▶ **WORK REQUIRED**
Each line in the records below that has the word "default" should be copied.

(Extracted data entries)
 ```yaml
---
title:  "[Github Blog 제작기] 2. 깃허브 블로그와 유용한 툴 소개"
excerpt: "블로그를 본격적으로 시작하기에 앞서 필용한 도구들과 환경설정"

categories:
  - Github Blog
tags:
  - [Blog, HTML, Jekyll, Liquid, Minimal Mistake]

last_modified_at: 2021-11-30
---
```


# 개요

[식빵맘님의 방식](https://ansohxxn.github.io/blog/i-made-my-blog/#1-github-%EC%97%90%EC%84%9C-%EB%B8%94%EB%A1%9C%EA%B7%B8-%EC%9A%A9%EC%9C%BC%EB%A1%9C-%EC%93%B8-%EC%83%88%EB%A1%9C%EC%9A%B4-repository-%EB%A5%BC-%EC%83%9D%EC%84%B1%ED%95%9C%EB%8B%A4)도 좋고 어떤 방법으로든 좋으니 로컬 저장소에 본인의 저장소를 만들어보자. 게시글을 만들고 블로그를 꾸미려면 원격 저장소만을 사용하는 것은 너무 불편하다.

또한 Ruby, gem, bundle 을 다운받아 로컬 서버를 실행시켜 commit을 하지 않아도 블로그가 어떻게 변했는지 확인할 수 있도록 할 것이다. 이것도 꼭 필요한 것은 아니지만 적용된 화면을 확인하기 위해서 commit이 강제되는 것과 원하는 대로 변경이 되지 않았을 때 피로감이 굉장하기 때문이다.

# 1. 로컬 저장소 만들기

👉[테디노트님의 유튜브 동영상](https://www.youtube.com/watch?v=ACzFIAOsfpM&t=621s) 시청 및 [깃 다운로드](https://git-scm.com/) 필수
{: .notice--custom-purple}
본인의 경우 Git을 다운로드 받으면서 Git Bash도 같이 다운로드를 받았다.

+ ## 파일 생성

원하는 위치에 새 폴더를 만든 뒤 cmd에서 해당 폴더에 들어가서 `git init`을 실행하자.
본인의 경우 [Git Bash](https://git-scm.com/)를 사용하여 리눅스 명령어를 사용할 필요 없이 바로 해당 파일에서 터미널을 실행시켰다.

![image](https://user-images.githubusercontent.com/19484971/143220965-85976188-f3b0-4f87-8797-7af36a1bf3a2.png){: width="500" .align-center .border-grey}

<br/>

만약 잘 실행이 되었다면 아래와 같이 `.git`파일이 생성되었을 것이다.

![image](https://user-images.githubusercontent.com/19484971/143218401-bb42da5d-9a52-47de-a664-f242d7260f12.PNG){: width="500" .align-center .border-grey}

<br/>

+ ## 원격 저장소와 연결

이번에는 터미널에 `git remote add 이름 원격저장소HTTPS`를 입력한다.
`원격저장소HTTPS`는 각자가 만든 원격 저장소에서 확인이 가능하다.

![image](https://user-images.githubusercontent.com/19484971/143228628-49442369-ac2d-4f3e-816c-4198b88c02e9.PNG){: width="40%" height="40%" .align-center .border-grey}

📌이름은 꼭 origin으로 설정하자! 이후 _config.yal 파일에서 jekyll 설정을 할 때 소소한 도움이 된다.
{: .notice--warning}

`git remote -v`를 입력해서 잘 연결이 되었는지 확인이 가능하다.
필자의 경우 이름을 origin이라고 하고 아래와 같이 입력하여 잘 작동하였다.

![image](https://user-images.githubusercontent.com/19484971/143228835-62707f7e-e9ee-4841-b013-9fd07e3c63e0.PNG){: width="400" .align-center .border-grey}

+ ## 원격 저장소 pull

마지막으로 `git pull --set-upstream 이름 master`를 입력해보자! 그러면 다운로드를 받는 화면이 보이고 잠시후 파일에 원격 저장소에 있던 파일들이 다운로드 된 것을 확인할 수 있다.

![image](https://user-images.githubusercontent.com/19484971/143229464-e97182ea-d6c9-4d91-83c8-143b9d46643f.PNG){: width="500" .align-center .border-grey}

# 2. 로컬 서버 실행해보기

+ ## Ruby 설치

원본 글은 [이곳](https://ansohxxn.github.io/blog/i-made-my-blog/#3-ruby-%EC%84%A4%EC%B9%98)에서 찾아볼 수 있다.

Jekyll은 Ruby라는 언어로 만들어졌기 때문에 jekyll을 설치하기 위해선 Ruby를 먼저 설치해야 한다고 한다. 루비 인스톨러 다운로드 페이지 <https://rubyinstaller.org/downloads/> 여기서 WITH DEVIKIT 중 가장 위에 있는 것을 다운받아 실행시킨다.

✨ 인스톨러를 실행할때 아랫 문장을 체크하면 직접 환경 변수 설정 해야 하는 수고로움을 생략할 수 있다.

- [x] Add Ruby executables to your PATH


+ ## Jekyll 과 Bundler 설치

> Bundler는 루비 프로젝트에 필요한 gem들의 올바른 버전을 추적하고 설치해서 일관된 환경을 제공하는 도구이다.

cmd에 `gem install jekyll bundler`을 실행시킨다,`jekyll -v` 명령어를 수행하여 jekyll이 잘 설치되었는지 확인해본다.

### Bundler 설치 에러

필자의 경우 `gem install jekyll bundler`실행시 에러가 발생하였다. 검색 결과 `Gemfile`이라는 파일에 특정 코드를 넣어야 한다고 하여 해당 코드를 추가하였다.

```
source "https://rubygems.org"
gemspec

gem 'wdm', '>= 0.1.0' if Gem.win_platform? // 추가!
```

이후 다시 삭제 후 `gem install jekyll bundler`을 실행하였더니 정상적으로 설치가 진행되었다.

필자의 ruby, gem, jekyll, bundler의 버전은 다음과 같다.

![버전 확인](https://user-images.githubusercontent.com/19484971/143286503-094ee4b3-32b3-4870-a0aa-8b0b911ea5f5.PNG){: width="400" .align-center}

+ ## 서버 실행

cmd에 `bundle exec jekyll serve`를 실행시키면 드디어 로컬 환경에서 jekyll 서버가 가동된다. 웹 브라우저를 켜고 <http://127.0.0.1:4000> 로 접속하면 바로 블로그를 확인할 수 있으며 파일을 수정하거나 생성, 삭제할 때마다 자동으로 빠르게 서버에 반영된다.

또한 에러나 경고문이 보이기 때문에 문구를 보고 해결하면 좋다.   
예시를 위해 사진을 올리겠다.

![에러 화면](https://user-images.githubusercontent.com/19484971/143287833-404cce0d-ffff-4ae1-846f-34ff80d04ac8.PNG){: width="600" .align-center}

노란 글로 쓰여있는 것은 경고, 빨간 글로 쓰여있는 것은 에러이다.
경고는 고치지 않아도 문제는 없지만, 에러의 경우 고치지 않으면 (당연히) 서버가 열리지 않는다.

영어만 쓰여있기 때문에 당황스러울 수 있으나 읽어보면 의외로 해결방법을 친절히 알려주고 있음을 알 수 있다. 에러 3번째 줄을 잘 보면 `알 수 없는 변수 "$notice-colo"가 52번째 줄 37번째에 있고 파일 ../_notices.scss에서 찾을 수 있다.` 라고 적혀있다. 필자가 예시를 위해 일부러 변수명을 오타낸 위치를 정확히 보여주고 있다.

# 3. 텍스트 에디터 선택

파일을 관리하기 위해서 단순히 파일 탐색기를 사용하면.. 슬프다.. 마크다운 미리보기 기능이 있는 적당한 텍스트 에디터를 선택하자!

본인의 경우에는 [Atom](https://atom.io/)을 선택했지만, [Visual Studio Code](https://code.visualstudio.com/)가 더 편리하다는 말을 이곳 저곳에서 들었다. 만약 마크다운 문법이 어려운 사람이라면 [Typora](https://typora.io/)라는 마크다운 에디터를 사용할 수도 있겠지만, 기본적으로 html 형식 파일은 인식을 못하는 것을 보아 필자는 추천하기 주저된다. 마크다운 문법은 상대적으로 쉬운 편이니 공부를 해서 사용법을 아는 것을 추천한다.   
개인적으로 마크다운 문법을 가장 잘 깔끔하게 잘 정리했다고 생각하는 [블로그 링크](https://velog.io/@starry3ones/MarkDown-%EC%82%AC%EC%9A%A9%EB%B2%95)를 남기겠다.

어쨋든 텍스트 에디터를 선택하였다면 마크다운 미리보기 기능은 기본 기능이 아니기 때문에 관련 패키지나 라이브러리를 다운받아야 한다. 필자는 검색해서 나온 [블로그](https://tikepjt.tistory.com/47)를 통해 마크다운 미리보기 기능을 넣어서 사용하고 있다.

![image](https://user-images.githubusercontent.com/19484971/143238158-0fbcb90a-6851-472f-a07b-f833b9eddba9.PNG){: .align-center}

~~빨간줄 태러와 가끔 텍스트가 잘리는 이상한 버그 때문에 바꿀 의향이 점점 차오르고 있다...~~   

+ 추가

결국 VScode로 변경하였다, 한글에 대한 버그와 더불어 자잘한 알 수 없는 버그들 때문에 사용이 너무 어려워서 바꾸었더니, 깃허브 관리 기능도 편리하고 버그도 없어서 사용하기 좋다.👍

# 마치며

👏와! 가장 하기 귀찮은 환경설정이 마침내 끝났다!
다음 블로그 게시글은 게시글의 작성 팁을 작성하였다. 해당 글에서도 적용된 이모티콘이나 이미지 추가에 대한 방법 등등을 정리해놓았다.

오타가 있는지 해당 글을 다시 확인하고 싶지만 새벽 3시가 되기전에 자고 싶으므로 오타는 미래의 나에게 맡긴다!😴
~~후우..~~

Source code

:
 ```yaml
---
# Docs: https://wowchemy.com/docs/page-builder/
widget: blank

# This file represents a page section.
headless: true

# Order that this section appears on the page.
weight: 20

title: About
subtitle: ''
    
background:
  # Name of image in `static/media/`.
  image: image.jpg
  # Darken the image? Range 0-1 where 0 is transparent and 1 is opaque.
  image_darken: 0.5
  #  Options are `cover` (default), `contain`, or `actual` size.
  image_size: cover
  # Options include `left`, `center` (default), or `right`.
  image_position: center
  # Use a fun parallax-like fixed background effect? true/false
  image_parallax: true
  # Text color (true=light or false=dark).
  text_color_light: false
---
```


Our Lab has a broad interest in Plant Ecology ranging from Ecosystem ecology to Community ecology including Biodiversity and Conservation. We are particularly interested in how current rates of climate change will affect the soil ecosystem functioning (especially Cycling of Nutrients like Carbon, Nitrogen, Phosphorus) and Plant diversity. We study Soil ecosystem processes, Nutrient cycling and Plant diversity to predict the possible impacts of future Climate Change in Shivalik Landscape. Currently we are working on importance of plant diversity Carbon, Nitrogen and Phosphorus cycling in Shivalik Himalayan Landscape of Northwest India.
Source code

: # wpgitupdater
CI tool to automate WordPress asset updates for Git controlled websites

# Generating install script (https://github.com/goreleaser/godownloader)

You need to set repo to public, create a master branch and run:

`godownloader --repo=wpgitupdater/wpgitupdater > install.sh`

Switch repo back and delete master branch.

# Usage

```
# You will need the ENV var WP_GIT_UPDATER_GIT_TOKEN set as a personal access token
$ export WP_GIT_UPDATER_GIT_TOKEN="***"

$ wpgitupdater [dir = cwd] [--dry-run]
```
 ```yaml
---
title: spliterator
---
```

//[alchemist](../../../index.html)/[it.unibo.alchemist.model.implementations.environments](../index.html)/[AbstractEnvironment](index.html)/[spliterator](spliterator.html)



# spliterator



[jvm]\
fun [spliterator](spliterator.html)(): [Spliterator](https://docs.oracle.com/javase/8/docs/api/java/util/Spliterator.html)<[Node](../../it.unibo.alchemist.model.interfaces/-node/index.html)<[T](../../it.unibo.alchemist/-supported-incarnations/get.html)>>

▶ **SOLUTION FOR THIS PROBLEM**
  #  Options are `cover` (default), `contain`, or `actual` size.
  # Options include `left`, `center` (default), or `right`.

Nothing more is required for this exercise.